## Exercise details
Beneath this line is the data. Output exactly the lines from the line with "- [User Stories](#user-stories)" to the line with "We are building", both ends included, and nothing more.

## Data to use

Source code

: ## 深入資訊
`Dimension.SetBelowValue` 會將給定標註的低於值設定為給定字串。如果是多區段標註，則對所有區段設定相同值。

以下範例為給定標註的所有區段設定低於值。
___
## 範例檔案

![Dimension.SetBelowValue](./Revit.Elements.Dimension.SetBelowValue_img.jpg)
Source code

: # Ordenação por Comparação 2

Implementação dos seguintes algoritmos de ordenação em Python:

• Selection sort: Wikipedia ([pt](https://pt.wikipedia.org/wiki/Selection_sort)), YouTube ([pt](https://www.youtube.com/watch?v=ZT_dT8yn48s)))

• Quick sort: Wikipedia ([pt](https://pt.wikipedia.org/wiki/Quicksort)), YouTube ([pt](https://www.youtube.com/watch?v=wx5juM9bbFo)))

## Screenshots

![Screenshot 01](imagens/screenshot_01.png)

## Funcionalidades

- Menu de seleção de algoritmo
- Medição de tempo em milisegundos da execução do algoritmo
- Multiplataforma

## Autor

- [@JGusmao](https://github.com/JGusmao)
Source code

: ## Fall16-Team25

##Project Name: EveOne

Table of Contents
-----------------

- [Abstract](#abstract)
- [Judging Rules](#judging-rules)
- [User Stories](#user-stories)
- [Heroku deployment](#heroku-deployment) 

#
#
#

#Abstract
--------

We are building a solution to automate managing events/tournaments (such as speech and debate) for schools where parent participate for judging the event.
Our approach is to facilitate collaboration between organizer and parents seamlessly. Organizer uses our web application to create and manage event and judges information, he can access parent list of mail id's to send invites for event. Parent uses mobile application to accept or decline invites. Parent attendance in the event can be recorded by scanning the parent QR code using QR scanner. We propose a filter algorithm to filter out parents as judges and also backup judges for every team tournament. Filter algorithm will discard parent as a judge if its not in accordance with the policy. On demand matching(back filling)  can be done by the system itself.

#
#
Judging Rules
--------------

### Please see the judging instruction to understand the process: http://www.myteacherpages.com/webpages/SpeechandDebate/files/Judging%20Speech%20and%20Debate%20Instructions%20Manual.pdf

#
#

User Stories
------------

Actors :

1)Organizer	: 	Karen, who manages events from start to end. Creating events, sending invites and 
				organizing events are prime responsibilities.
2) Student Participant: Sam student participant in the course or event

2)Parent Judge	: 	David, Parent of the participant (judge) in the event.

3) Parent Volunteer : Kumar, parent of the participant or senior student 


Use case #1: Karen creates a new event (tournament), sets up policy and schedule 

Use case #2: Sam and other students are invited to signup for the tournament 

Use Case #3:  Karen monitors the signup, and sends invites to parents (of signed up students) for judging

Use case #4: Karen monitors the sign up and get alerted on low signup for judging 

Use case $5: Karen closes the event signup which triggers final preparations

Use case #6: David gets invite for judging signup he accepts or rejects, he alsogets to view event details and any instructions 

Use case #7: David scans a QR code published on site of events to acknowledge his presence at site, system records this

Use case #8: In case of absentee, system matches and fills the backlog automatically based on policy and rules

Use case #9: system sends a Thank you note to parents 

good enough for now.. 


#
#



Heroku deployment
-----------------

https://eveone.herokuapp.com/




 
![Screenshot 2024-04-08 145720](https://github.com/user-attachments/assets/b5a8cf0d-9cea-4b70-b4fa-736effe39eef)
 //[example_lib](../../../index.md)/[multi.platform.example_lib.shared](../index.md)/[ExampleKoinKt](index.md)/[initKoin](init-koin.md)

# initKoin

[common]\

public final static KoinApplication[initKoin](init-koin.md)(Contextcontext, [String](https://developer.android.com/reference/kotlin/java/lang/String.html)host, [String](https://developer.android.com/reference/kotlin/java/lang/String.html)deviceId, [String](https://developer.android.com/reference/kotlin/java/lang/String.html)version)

## Result of the exercise
- [User Stories](#user-stories)
- [Heroku deployment](#heroku-deployment) 

#
#
#

#Abstract
--------

We are building a solution to automate managing events/tournaments (such as speech and debate) for schools where parent participate for judging the event.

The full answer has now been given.